An informative interactive exploration to engage customers
This project is a relaxing interactive eLearning experience designed for phones. Its business purposes are to engage the customers of a natural self-care entrepreneur, to identify the customers' needs, and to enhance customer retention.
Audience: Natural self-care customers.
Learning objective: Identify the essential oil blend best suited for one's mood and smell preferences.
Business value: Improve customer retention by gathering preference data to tailor the business offers to the market.
Responsibilities: Instructional design, including metrics extraction and analysis.
Tools used for the interactive prototype: Figma, Articulate Storyline 360.
Tools used for full development: Figma, Articulate Storyline 360, Google Spreadsheet, Google Apps Script.
Marie is a natural self-care entrepreneur proposing hand-made products and workshops for customers to make their natural self-care products. She is exploring how to grow her business online and is contemplating developing eLearning modules for her customers.
I offered her some ideas, and we decided to start with a simple module to help her customers with essential oil choices.

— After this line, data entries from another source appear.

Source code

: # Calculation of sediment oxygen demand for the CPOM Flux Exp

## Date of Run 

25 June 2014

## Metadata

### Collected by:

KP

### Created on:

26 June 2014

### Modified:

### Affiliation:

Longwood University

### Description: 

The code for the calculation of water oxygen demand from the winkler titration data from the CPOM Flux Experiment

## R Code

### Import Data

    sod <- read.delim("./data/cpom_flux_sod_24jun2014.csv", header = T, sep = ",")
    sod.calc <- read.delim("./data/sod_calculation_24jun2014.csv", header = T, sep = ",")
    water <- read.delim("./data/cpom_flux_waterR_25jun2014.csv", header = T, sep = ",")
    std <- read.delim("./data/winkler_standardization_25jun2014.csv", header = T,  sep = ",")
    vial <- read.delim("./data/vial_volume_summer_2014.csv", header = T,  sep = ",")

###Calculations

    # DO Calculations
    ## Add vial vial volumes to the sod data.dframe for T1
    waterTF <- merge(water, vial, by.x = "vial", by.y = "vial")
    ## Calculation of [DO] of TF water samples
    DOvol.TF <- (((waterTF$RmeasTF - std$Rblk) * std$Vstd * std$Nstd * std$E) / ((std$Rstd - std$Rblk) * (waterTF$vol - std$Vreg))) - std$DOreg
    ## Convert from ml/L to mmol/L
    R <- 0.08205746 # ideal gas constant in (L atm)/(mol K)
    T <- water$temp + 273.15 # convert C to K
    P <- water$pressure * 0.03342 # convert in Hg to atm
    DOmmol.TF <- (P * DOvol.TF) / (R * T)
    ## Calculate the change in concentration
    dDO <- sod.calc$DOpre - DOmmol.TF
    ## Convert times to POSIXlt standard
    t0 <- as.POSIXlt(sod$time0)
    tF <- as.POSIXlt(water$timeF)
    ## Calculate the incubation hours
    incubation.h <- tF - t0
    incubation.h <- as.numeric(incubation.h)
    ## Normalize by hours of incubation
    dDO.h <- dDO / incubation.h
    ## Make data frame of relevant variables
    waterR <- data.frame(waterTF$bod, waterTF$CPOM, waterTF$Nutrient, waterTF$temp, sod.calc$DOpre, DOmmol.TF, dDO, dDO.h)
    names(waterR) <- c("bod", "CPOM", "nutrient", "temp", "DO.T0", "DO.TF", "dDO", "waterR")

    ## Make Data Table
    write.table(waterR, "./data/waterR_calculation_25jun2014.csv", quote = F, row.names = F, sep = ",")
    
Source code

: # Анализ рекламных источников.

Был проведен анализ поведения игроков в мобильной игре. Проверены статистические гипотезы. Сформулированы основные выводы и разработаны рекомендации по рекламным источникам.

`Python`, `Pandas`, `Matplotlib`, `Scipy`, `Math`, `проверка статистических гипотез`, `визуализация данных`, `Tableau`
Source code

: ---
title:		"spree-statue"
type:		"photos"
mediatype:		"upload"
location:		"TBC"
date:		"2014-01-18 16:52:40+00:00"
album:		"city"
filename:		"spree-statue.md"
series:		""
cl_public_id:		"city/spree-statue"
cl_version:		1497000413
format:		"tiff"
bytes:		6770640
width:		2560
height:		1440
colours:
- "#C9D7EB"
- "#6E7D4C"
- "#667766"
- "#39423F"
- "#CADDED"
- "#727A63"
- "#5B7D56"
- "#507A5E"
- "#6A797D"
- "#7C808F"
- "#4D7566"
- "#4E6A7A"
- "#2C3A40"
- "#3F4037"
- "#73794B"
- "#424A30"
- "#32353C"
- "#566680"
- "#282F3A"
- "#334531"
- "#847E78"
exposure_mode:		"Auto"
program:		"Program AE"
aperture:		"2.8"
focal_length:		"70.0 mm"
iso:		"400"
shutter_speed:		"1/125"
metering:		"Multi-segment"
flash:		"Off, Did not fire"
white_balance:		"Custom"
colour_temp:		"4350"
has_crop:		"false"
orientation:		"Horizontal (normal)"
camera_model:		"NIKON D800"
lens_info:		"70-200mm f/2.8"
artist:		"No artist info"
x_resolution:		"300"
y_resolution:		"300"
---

Marie and I had a brainstorming meeting to identify how to personalize the experience for her customers: The interactive eLearning experience will be designed for phones to promote casual easy viewing on the go. To further personalize the experience, a little questionnaire will guide the customers toward a blend of essential oils appropriate for their mood (anxious, restless, or depressed) and their scent preferences (aromatic herbs, citrus, floral, or woody).
An information page about blending essential oils was originally planned, but it was changed to two more useful pages: one about diffusing essential oils for inhalation and the other about things to consider when purchasing essential oils.
For her business, Marie is interested in gathering some data about the choices the customers make with the experience.
Marie, as my Subject Matter Expert, approved every design step and provided me with the pages' content.
I worked closely with Marie to determine the flow of the experience. I represented it with wireframes in Figma for her approval.
Then, I started to work on the visual aspect of the eLearning experience. I first started with a very soft color palette, related to the overall palette Marie had selected, as the experience needs to be both relaxing and gently uplifting.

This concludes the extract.